Applicable à compter de 2024, la nouvelle réglementation européenne CSRD, entendez par là Corporate Sustainability Reporting Directive, via les propositions de l’EFRAG, a débouché sur un ensemble de nouvelles normes de publication, les ESRS (European Sustainability Reporting Standards).

On en dénombre notamment 10, 5 dans le domaine environnemental, 4 dans le domaine social, et 1 dans le domaine de la gouvernance. Certains ont vu dans le passage aux ESRS, la transition d’une ère de la RSE volontaire à celle d’une RSE coercitive. Interrogée sur le sujet lors d’une soirée dédiée aux sociétés à mission, une consultante chevronnée de la RSE déplorait l’approche de la CSRD, transformant la RSE en un exercice de remplissage d’une feuille tableur. Autant dire qu’une partie de l’esprit de la RSE aurait été totalement oubliée en chemin, encore très loin d’une RSE politique et systémique appelée des vœux par la philosophe Cécile Renouard.
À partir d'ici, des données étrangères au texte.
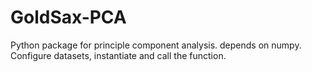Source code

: GoldSax-PCA
===========

Python package for principle component analysis. depends on numpy. Configure datasets, instantiate and call the function.
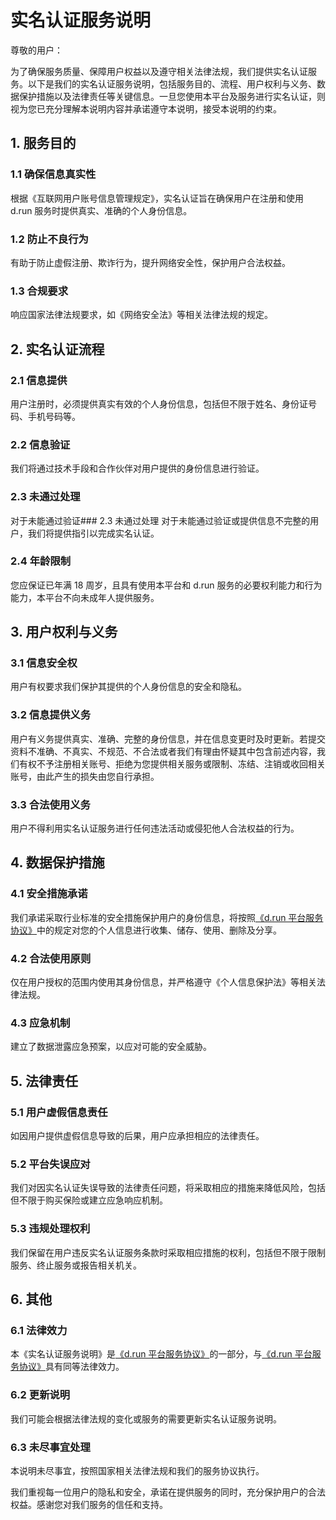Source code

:# 实名认证服务说明

尊敬的用户：

为了确保服务质量、保障用户权益以及遵守相关法律法规，我们提供实名认证服务。以下是我们的实名认证服务说明，包括服务目的、流程、用户权利与义务、数据保护措施以及法律责任等关键信息。一旦您使用本平台及服务进行实名认证，则视为您已充分理解本说明内容并承诺遵守本说明，接受本说明的约束。

## 1. 服务目的

### 1.1 确保信息真实性

根据《互联网用户账号信息管理规定》，实名认证旨在确保用户在注册和使用 d.run 服务时提供真实、准确的个人身份信息。

### 1.2 防止不良行为

有助于防止虚假注册、欺诈行为，提升网络安全性，保护用户合法权益。

### 1.3 合规要求

响应国家法律法规要求，如《网络安全法》等相关法律法规的规定。

## 2. 实名认证流程

### 2.1 信息提供

用户注册时，必须提供真实有效的个人身份信息，包括但不限于姓名、身份证号码、手机号码等。

### 2.2 信息验证

我们将通过技术手段和合作伙伴对用户提供的身份信息进行验证。

### 2.3 未通过处理

对于未能通过验证### 2.3 未通过处理
对于未能通过验证或提供信息不完整的用户，我们将提供指引以完成实名认证。

### 2.4 年龄限制

您应保证已年满 18 周岁，且具有使用本平台和 d.run 服务的必要权利能力和行为能力，本平台不向未成年人提供服务。

## 3. 用户权利与义务

### 3.1 信息安全权

用户有权要求我们保护其提供的个人身份信息的安全和隐私。

### 3.2 信息提供义务

用户有义务提供真实、准确、完整的身份信息，并在信息变更时及时更新。若提交资料不准确、不真实、不规范、不合法或者我们有理由怀疑其中包含前述内容，我们有权不予注册相关账号、拒绝为您提供相关服务或限制、冻结、注销或收回相关账号，由此产生的损失由您自行承担。

### 3.3 合法使用义务

用户不得利用实名认证服务进行任何违法活动或侵犯他人合法权益的行为。

## 4. 数据保护措施

### 4.1 安全措施承诺

我们承诺采取行业标准的安全措施保护用户的身份信息，将按照[《d.run 平台服务协议》](./sla.md)中的规定对您的个人信息进行收集、储存、使用、删除及分享。

### 4.2 合法使用原则

仅在用户授权的范围内使用其身份信息，并严格遵守《个人信息保护法》等相关法律法规。

### 4.3 应急机制

建立了数据泄露应急预案，以应对可能的安全威胁。

## 5. 法律责任

### 5.1 用户虚假信息责任

如因用户提供虚假信息导致的后果，用户应承担相应的法律责任。

### 5.2 平台失误应对

我们对因实名认证失误导致的法律责任问题，将采取相应的措施来降低风险，包括但不限于购买保险或建立应急响应机制。

### 5.3 违规处理权利

我们保留在用户违反实名认证服务条款时采取相应措施的权利，包括但不限于限制服务、终止服务或报告相关机关。

## 6. 其他

### 6.1 法律效力

本《实名认证服务说明》是[《d.run 平台服务协议》](./sla.md)的一部分，与[《d.run 平台服务协议》](./sla.md)具有同等法律效力。

### 6.2 更新说明

我们可能会根据法律法规的变化或服务的需要更新实名认证服务说明。

### 6.3 未尽事宜处理

本说明未尽事宜，按照国家相关法律法规和我们的服务协议执行。

我们重视每一位用户的隐私和安全，承诺在提供服务的同时，充分保护用户的合法权益。感谢您对我们服务的信任和支持。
Mais cette nouvelle législation, bien que défendue par quelques académiques, n’en est pas moins décriée sur de nombreux autres aspects. Lorsque nous interviewons le contrôleur financier d’un grand groupe du secteur du négoce, celui-ci nous précise que rien n’est prêt pour produire les informations attendues. Autrement dit, il semble qu’on ait mis « la charrue avant les bœufs », selon l’expression consacrée. Ce point semble se confirmer lorsque nous constatons que certaines start-ups positionnées sur la comptabilité carbone ne sont toujours pas en mesure d’intégrer une approche multicritères, de type ACV (analyse de cycle de vie), permettant d’appréhender d’autres problématiques que les seuls gaz à effet de serre.

Dans le débat qui semble opposer l’ISSB à l’EFRAG, sur la double matérialité, il y a lieu de rester extrêmement sceptique. Ne serait-ce point l’« arbre qui cacherait la forêt » ? La polémique semble quasi ridicule à l’heure des bases de données ESG internationales, et des notations extra-financières, qui nous renseignent déjà très bien sur la matérialité d’impact. Quant à la matérialité financière, on aimerait mieux comprendre avec quel sérieux et quelle rigueur les entreprises pourront évaluer demain les effets multiples d’une dégradation et des mutations multiples de leur environnement externe.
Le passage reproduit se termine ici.